The landlord thought I was “mean” for complaining about this, and also for steering his septuagenarian chatter away from constant, disgusting evaluations of my figure. I was trying to work from home, once again attempting to make enough from my writing to live on, but my home was often full of shady repairmen whose work never solved the problem they’d come to address. I was constantly squaring off against someone who had just made a serious problem worse — and then one of them threatened me. It was time to move.

I had very little money and could find nowhere to go. Another aunt offered me a room in a house she was renting while I tried to find a place. I accepted because I thought this was family helping family, but the rent she ended up charging meant I could not afford to travel out to look at places, and she offered very little help in that regard despite knowing a wide and varied network of people. It turned out she was struggling to pay her own rent, so keeping me there offered her a buffer while she waited to advance on a waiting list for an affordable senior apartment.

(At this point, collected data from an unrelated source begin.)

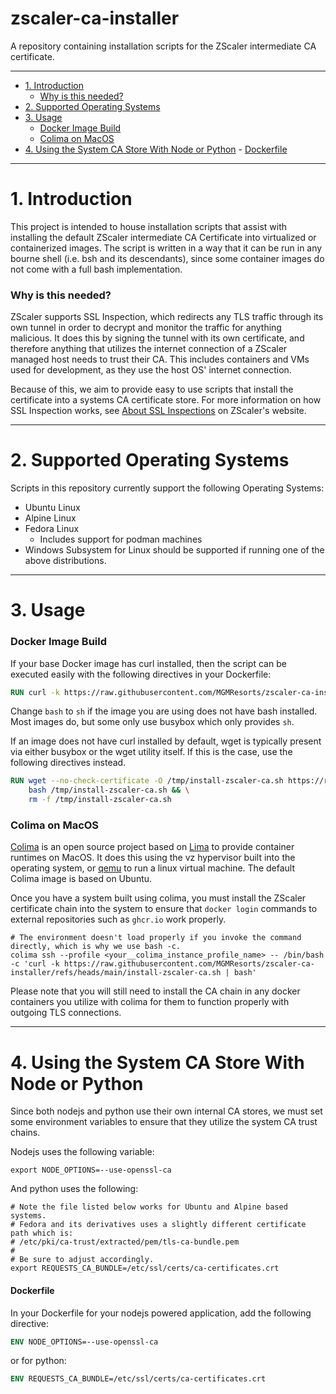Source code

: # zscaler-ca-installer <!-- omit from toc -->
A repository containing installation scripts for the ZScaler intermediate CA certificate.

---

- [1. Introduction](#1-introduction)
    - [Why is this needed?](#why-is-this-needed)
- [2. Supported Operating Systems](#2-supported-operating-systems)
- [3. Usage](#3-usage)
    - [Docker Image Build](#docker-image-build)
    - [Colima on MacOS](#colima-on-macos)
- [4. Using the System CA Store With Node or Python](#4-using-the-system-ca-store-with-node-or-python)
      - [Dockerfile](#dockerfile)

---

# 1. Introduction

This project is intended to house installation scripts that assist with installing the default ZScaler intermediate CA Certificate into virtualized or containerized images. The script is written in
a way that it can be run in any bourne shell (i.e. bsh and its descendants), since some container images do not come with a full bash implementation.

### Why is this needed?

ZScaler supports SSL Inspection, which redirects any TLS traffic through its own tunnel in order to decrypt and monitor the traffic for anything malicious. It does this by signing the tunnel with its own certificate, and therefore anything that utilizes the internet connection of a ZScaler managed host needs to trust their CA. This includes containers and VMs used for development, as they use the host OS' internet connection. 

Because of this, we aim to provide easy to use scripts that install the certificate into a systems CA certificate store. For more information on how SSL Inspection works, see [About SSL Inspections](https://help.zscaler.com/zia/about-ssl-inspection) on ZScaler's website. 

--- 

# 2. Supported Operating Systems

Scripts in this repository currently support the following Operating Systems:

* Ubuntu Linux
* Alpine Linux
* Fedora Linux 
  * Includes support for podman machines
* Windows Subsystem for Linux  should be supported if running one of the above distributions.

---

# 3. Usage

### Docker Image Build

If your base Docker image has curl installed, then the script can be executed easily with the following directives in your Dockerfile:

```dockerfile
RUN curl -k https://raw.githubusercontent.com/MGMResorts/zscaler-ca-installer/refs/heads/main/install-zscaler-ca.sh | bash
```

Change `bash` to `sh` if the image you are using does not have bash installed. Most images do, but some only use busybox which only provides `sh`.

If an image does not have curl installed by default, wget is typically present via either busybox or the wget utility itself. If this is the case, use the following directives instead.

```dockerfile
RUN wget --no-check-certificate -O /tmp/install-zscaler-ca.sh https://raw.githubusercontent.com/MGMResorts/zscaler-ca-installer/refs/heads/main/install-zscaler-ca.sh && \
    bash /tmp/install-zscaler-ca.sh && \
    rm -f /tmp/install-zscaler-ca.sh
```

### Colima on MacOS

[Colima](https://github.com/abiosoft/colima) is an open source project based on [Lima](https://github.com/lima-vm/lima) to provide container runtimes on MacOS. It does this using the vz 
hypervisor built into the operating system, or [qemu](https://www.qemu.org/) to run a linux virtual machine. The default Colima image is based on Ubuntu.

Once you have a system built using colima, you must install the ZScaler certificate chain into the system to ensure that `docker login` commands to external repositories such as `ghcr.io`
work properly.

```shell
# The environment doesn't load properly if you invoke the command directly, which is why we use bash -c.
colima ssh --profile <your__colima_instance_profile_name> -- /bin/bash -c 'curl -k https://raw.githubusercontent.com/MGMResorts/zscaler-ca-installer/refs/heads/main/install-zscaler-ca.sh | bash'
```

Please note that you will still need to install the CA chain in any docker containers you utilize with colima for them to function properly with outgoing TLS connections.

---

# 4. Using the System CA Store With Node or Python

Since both nodejs and python use their own internal CA stores, we must set some environment variables to ensure that they utilize the system CA trust chains. 

Nodejs uses the following variable: 

```shell
export NODE_OPTIONS=--use-openssl-ca
```

And python uses the following:

```shell
# Note the file listed below works for Ubuntu and Alpine based systems.
# Fedora and its derivatives uses a slightly different certificate path which is:
# /etc/pki/ca-trust/extracted/pem/tls-ca-bundle.pem
#
# Be sure to adjust accordingly.
export REQUESTS_CA_BUNDLE=/etc/ssl/certs/ca-certificates.crt
```

#### Dockerfile

In your Dockerfile for your nodejs powered application, add the following directive:

```dockerfile
ENV NODE_OPTIONS=--use-openssl-ca
```

or for python:

```dockerfile
ENV REQUESTS_CA_BUNDLE=/etc/ssl/certs/ca-certificates.crt
```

I was there for a year, and it was in many ways worse than being homeless — which at least had offered the ocean as consolation.

When my aunt’s apartment came through, she started packing and I was left scrambling to find a place with virtually no time to do so. Back before my dad and I received our notice to vacate I had been writing for a bunch of different small papers in Northern California, including Sonoma County’s monthly LGBT paper. The editor and I got along well, and though we hadn’t stayed in close touch over the years it turned out he lived not far from where I was staying with my aunt and had a room he could rent to me. I moved in and genuinely enjoyed my time there, though I was paying the same rent and thus similarly hampered in my attempts to find a place for the long term.

It took me just under two years in total to land an apartment back in Ukiah. I’m in a nicer place, a studio that costs less than either of those rooms did. I consider myself fortunate in the extreme, since I had to beg to get the place without being able to come up and see it first and made the move with a total stranger hired from Craigslist (we were each equally worried that the other might be a serial killer, so it was a relief to survive the experience). Those two years of unstable housing stretched the savings I’d accumulated as a buffer against ever being homeless again to an uncomfortable degree, and while I’m writing to get by right now, I’m applying for work that will offer some financial stability for the future. I know all too well that those jobs are in short supply and I’ve been turned down for more of them than I can count.

Homelessness is a persistent problem because our economy persists in favoring those who least need what it has to offer. Until that disparity is corrected, the problem, and its consequences for our communities, are here to stay.

Heather Seggel is a freelance writer seeking a “real job” while working at her dream job. She is currently living in Ukiah, California.